Boring but necessary

12 February 2009

Tax-year end planning opportunities can often be overlooked and in this period of volatile markets there is clearly a need to maximise these where possible. TYE planning can add real value for all concerned.

Pension contribution of £3,600 (gross) for non-working spouse/civil partner*, children or grandchildren who will receive tax relief of 20% in the current tax year.

Pay personal pension contributions of up to 100% of earnings to benefit from up to 40% relief.

Pay pension contributions to offset against realised life policy gains or capital gains in the 2008/09 tax year.

Use salary sacrifice where employee and employer national insurance savings can be applied to pension contributions.

Investments planning

Maximise Individual Savings Account (ISA) allowance - currently £7,200 per person per annum can be invested with no personal liability to income tax and capital gains tax (CGT).

Realise capital gains to maximise use of the £9,600 CGT annual exempt amount (trustee's allowance is £4,800).

Register any capital losses with HMRC to carry forward and offset against gains arising in future tax years.

Assign assets to a spouse/civil partner* paying a lower rate of income tax, or with unused allowances, before realising life policy and capital gains.

Inheritance tax planning

Maximise use of the inheritance tax (IHT) exemptions including the annual exemption of £3,000 per individual, which can increase to £6,000 if last year's allowance has not been used (£12,000 for a married couple).

Review existing life policies (especially protection policies) and see if they should be written into trust, as millions of pounds are paid unnecessarily in inheritance tax on these types of policies every year.

Consider gifting surplus income to reduce any existing IHT liability.
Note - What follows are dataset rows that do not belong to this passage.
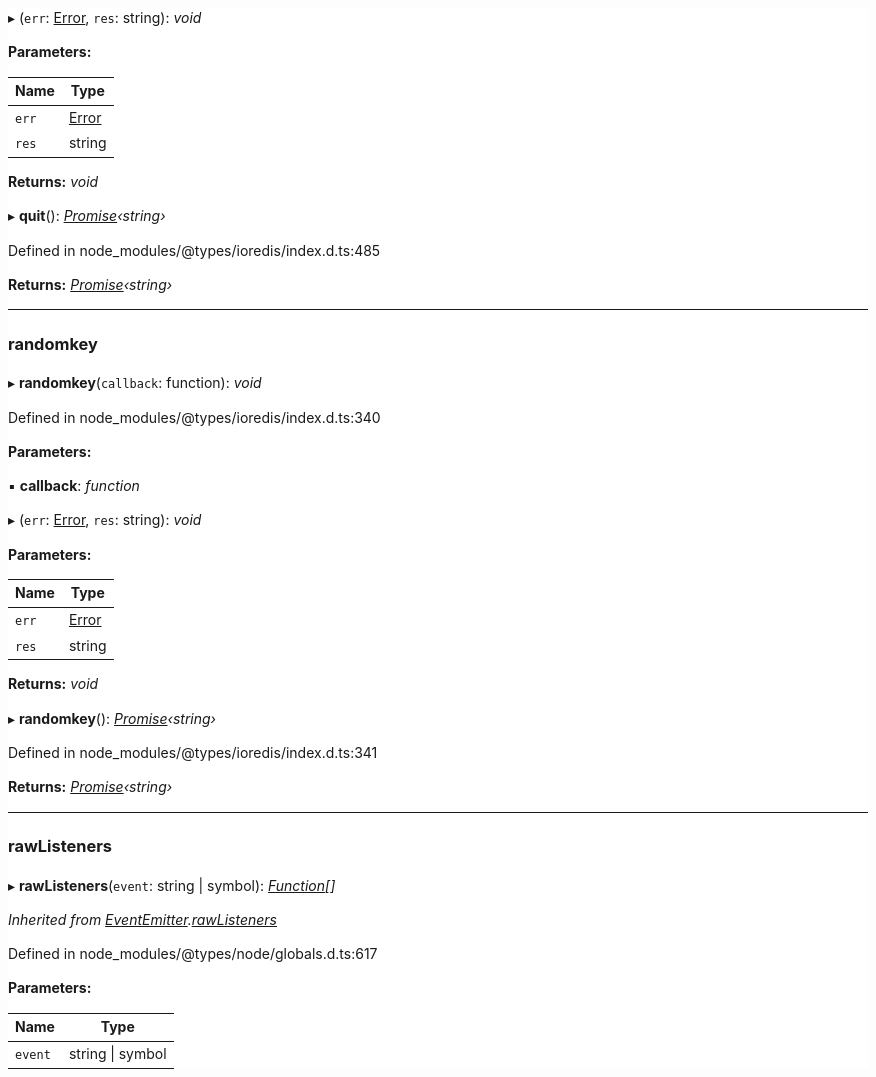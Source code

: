 ▸ (`err`: [Error](error.md), `res`: string): *void*

**Parameters:**

Name | Type |
------ | ------ |
`err` | [Error](error.md) |
`res` | string |

**Returns:** *void*

▸ **quit**(): *[Promise](promise.md)‹string›*

Defined in node_modules/@types/ioredis/index.d.ts:485

**Returns:** *[Promise](promise.md)‹string›*

___

###  randomkey

▸ **randomkey**(`callback`: function): *void*

Defined in node_modules/@types/ioredis/index.d.ts:340

**Parameters:**

▪ **callback**: *function*

▸ (`err`: [Error](error.md), `res`: string): *void*

**Parameters:**

Name | Type |
------ | ------ |
`err` | [Error](error.md) |
`res` | string |

**Returns:** *void*

▸ **randomkey**(): *[Promise](promise.md)‹string›*

Defined in node_modules/@types/ioredis/index.d.ts:341

**Returns:** *[Promise](promise.md)‹string›*

___

###  rawListeners

▸ **rawListeners**(`event`: string | symbol): *[Function](function.md)[]*

*Inherited from [EventEmitter](../classes/nodejs.eventemitter.md).[rawListeners](../classes/nodejs.eventemitter.md#rawlisteners)*

Defined in node_modules/@types/node/globals.d.ts:617

**Parameters:**

Name | Type |
------ | ------ |
`event` | string &#124; symbol |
Income from drawdown for example is deemed 'real income' for these purposes.

Consider gifts to trust to start reducing IHT liabilities. Where combining different trusts ensure the correct order is used and trusts are created on different dates where required.

Ensure suitable wills are in place and effective use of available nil-rate bands is achieved.

Review the existing IHT position for surviving widows, widowers and civil partners whose estate on death may not have utilised their nil-rate band in full or part.